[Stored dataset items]
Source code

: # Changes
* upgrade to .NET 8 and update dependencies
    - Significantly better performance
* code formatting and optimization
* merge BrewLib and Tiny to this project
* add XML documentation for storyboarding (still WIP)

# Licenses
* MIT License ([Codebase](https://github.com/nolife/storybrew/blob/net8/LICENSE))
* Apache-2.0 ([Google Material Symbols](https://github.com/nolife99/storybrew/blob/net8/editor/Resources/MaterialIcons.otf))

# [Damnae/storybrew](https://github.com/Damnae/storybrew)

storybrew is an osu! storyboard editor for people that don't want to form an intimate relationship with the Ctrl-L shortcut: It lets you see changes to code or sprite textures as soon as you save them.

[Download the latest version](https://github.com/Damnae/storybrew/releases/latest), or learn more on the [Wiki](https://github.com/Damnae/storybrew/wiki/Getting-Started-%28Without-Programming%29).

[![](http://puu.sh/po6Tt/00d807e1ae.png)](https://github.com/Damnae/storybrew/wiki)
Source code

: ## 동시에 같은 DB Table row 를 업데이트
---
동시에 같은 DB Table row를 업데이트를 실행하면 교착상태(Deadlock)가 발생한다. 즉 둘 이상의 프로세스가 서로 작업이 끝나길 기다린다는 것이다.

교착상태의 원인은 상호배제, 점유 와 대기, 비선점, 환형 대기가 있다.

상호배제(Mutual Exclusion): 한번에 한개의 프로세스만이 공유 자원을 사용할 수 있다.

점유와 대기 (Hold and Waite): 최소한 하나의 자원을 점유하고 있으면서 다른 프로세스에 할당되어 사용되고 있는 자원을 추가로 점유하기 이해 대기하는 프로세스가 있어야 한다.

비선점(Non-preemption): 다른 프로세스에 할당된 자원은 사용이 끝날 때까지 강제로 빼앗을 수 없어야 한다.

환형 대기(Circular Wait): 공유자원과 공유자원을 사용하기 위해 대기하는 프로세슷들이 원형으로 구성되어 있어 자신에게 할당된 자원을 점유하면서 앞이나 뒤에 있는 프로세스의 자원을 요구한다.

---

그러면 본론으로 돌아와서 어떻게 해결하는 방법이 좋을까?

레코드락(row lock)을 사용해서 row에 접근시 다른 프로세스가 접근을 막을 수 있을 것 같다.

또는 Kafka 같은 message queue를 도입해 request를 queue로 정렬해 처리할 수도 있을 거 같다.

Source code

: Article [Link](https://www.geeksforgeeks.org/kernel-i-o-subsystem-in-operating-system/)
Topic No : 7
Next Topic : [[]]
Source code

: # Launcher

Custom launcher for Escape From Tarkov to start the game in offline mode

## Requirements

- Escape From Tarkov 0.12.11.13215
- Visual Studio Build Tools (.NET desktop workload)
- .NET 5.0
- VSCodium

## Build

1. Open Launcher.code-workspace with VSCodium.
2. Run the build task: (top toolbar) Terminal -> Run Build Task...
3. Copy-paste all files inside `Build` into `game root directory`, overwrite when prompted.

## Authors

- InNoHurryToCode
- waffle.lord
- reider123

*Assigned task*
Each record above is to be printed again exactly as written.

*Exercise result*
Source code

: # Changes
* upgrade to .NET 8 and update dependencies
    - Significantly better performance
* code formatting and optimization
* merge BrewLib and Tiny to this project
* add XML documentation for storyboarding (still WIP)

# Licenses
* MIT License ([Codebase](https://github.com/nolife/storybrew/blob/net8/LICENSE))
* Apache-2.0 ([Google Material Symbols](https://github.com/nolife99/storybrew/blob/net8/editor/Resources/MaterialIcons.otf))

# [Damnae/storybrew](https://github.com/Damnae/storybrew)

storybrew is an osu! storyboard editor for people that don't want to form an intimate relationship with the Ctrl-L shortcut: It lets you see changes to code or sprite textures as soon as you save them.

[Download the latest version](https://github.com/Damnae/storybrew/releases/latest), or learn more on the [Wiki](https://github.com/Damnae/storybrew/wiki/Getting-Started-%28Without-Programming%29).

[![](http://puu.sh/po6Tt/00d807e1ae.png)](https://github.com/Damnae/storybrew/wiki)
Source code

: ## 동시에 같은 DB Table row 를 업데이트
---
동시에 같은 DB Table row를 업데이트를 실행하면 교착상태(Deadlock)가 발생한다. 즉 둘 이상의 프로세스가 서로 작업이 끝나길 기다린다는 것이다.

교착상태의 원인은 상호배제, 점유 와 대기, 비선점, 환형 대기가 있다.

상호배제(Mutual Exclusion): 한번에 한개의 프로세스만이 공유 자원을 사용할 수 있다.

점유와 대기 (Hold and Waite): 최소한 하나의 자원을 점유하고 있으면서 다른 프로세스에 할당되어 사용되고 있는 자원을 추가로 점유하기 이해 대기하는 프로세스가 있어야 한다.

비선점(Non-preemption): 다른 프로세스에 할당된 자원은 사용이 끝날 때까지 강제로 빼앗을 수 없어야 한다.

환형 대기(Circular Wait): 공유자원과 공유자원을 사용하기 위해 대기하는 프로세슷들이 원형으로 구성되어 있어 자신에게 할당된 자원을 점유하면서 앞이나 뒤에 있는 프로세스의 자원을 요구한다.

---

그러면 본론으로 돌아와서 어떻게 해결하는 방법이 좋을까?

레코드락(row lock)을 사용해서 row에 접근시 다른 프로세스가 접근을 막을 수 있을 것 같다.

또는 Kafka 같은 message queue를 도입해 request를 queue로 정렬해 처리할 수도 있을 거 같다.

Source code

: Article [Link](https://www.geeksforgeeks.org/kernel-i-o-subsystem-in-operating-system/)
Topic No : 7
Next Topic : [[]]
Source code

: # Launcher

Custom launcher for Escape From Tarkov to start the game in offline mode

## Requirements

- Escape From Tarkov 0.12.11.13215
- Visual Studio Build Tools (.NET desktop workload)
- .NET 5.0
- VSCodium

## Build

1. Open Launcher.code-workspace with VSCodium.
2. Run the build task: (top toolbar) Terminal -> Run Build Task...
3. Copy-paste all files inside `Build` into `game root directory`, overwrite when prompted.

## Authors

- InNoHurryToCode
- waffle.lord
- reider123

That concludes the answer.